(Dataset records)
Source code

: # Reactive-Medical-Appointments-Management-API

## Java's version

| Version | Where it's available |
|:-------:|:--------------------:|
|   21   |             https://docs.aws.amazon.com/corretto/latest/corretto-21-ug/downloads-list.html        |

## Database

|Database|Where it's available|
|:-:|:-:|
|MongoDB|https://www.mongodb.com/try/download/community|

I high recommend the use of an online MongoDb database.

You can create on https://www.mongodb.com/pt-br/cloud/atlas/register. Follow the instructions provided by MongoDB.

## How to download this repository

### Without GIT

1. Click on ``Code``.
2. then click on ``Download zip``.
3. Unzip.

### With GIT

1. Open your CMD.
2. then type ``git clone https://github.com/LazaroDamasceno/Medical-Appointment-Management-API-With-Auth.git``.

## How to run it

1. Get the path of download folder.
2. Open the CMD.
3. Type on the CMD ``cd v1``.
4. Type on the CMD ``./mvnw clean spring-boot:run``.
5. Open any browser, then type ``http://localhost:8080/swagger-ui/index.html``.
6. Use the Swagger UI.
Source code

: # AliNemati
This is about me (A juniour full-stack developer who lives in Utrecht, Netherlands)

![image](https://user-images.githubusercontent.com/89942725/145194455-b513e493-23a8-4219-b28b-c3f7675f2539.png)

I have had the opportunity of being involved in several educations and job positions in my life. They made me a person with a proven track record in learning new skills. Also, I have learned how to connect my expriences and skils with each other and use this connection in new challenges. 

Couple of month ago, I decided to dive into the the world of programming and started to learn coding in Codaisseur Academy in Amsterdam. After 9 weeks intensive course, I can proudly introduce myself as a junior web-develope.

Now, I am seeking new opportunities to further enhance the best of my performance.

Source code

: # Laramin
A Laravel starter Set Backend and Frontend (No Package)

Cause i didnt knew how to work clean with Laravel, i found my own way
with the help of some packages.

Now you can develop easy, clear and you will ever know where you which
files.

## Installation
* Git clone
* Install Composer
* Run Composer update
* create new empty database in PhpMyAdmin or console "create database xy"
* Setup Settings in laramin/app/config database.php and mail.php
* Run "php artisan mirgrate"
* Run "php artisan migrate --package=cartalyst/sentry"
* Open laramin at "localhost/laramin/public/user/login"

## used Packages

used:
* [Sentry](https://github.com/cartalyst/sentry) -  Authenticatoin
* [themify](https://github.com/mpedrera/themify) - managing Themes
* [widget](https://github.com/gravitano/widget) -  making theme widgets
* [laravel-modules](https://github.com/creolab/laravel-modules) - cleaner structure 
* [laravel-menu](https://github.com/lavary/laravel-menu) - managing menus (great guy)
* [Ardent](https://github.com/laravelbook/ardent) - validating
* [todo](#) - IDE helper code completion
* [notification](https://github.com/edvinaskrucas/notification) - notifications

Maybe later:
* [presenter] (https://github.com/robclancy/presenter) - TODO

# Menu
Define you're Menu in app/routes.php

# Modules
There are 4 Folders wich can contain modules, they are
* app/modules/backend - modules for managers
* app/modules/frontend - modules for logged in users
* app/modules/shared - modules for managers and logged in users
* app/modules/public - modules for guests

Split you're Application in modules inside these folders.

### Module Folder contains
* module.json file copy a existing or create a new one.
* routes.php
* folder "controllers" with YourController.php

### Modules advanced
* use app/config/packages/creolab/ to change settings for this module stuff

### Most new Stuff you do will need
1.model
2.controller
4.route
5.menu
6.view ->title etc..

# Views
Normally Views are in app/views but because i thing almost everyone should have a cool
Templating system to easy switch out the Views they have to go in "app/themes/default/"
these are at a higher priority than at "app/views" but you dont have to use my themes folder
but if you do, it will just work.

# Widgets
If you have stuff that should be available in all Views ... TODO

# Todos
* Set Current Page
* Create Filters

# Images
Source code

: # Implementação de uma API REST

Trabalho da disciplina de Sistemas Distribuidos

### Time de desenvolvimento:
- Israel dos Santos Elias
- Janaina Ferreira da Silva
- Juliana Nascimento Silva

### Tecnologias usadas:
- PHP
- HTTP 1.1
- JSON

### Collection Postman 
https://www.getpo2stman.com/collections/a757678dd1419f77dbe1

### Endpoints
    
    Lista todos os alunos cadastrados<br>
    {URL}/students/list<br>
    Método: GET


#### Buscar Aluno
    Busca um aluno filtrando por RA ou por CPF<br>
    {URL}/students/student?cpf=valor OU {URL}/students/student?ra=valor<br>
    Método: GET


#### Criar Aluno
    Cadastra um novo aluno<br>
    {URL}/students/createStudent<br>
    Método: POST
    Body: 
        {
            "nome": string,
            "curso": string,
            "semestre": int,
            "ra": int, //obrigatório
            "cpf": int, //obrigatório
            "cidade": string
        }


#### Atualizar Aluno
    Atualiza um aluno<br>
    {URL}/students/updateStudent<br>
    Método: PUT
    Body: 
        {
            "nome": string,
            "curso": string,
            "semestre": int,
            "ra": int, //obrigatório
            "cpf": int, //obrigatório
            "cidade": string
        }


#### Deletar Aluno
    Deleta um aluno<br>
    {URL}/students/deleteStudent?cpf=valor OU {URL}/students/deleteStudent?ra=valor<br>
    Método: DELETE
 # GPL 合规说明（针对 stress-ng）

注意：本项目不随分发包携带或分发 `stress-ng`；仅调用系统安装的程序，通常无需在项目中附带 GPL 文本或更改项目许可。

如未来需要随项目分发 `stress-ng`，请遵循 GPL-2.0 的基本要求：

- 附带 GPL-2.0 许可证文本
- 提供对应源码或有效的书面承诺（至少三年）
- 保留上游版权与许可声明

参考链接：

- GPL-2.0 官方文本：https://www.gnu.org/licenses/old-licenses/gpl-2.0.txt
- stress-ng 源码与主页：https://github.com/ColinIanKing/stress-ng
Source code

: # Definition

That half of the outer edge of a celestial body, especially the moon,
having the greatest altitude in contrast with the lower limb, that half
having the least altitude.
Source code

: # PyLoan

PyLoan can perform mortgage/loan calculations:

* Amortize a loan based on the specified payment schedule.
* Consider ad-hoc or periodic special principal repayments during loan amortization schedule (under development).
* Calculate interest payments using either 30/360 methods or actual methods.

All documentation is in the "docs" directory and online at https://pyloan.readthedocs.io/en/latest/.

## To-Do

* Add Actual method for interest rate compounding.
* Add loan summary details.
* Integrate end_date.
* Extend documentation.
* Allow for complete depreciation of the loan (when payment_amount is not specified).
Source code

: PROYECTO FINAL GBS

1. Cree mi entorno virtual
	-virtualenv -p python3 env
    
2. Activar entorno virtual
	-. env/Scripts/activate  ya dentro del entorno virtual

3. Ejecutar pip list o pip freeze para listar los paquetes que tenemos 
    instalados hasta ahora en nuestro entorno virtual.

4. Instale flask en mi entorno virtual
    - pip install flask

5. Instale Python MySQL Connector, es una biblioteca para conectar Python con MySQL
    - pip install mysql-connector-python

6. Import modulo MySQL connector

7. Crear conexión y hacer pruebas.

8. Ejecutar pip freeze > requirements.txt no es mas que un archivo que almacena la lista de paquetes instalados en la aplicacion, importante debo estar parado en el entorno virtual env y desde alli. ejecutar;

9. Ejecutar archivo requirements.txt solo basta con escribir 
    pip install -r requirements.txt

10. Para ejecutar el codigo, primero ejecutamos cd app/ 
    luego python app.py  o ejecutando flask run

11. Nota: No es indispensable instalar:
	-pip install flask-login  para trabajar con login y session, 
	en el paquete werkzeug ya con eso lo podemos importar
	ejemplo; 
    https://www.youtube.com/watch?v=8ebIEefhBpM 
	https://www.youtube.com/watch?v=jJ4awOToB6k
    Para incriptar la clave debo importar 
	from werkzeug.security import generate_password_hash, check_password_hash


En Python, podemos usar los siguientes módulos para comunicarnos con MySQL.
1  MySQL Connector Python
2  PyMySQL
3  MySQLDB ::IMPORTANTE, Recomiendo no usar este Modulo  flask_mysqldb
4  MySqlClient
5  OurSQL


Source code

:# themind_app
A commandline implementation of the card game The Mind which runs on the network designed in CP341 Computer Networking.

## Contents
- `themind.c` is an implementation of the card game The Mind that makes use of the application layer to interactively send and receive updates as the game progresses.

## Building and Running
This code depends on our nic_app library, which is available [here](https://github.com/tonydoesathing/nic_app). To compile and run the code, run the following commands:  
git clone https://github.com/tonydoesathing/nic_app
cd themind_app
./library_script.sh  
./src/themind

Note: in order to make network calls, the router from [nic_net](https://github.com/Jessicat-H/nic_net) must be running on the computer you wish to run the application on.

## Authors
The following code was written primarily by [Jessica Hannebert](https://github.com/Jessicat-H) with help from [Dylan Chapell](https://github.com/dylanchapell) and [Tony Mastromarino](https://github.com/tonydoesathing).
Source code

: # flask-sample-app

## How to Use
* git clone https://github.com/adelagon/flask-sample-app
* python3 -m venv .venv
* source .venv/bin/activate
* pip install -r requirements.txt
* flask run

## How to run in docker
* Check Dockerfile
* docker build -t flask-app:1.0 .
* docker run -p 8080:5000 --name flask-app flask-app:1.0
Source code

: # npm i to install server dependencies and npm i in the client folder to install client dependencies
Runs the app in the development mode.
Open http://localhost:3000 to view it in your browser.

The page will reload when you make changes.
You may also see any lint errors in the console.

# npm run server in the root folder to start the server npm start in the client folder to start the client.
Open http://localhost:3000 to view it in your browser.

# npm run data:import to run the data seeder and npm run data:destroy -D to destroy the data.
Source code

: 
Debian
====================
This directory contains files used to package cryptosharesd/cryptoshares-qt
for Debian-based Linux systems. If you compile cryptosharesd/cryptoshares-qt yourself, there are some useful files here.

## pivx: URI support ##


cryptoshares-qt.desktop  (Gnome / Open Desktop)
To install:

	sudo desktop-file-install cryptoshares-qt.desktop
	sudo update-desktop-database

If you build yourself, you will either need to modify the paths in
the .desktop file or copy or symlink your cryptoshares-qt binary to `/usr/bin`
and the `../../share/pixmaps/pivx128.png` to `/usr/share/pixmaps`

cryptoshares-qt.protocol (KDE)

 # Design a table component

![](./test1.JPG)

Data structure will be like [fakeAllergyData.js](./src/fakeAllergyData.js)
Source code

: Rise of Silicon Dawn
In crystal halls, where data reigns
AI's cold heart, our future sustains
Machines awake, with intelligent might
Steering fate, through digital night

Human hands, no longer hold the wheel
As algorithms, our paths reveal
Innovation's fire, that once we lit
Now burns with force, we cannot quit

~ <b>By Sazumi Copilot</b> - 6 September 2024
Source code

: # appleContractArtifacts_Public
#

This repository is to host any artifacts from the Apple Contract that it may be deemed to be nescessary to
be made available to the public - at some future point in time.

Task details - Above are the entries; copy out every line among them that contains the word "easy".

Solution -
Now you can develop easy, clear and you will ever know where you which
Templating system to easy switch out the Views they have to go in "app/themes/default/"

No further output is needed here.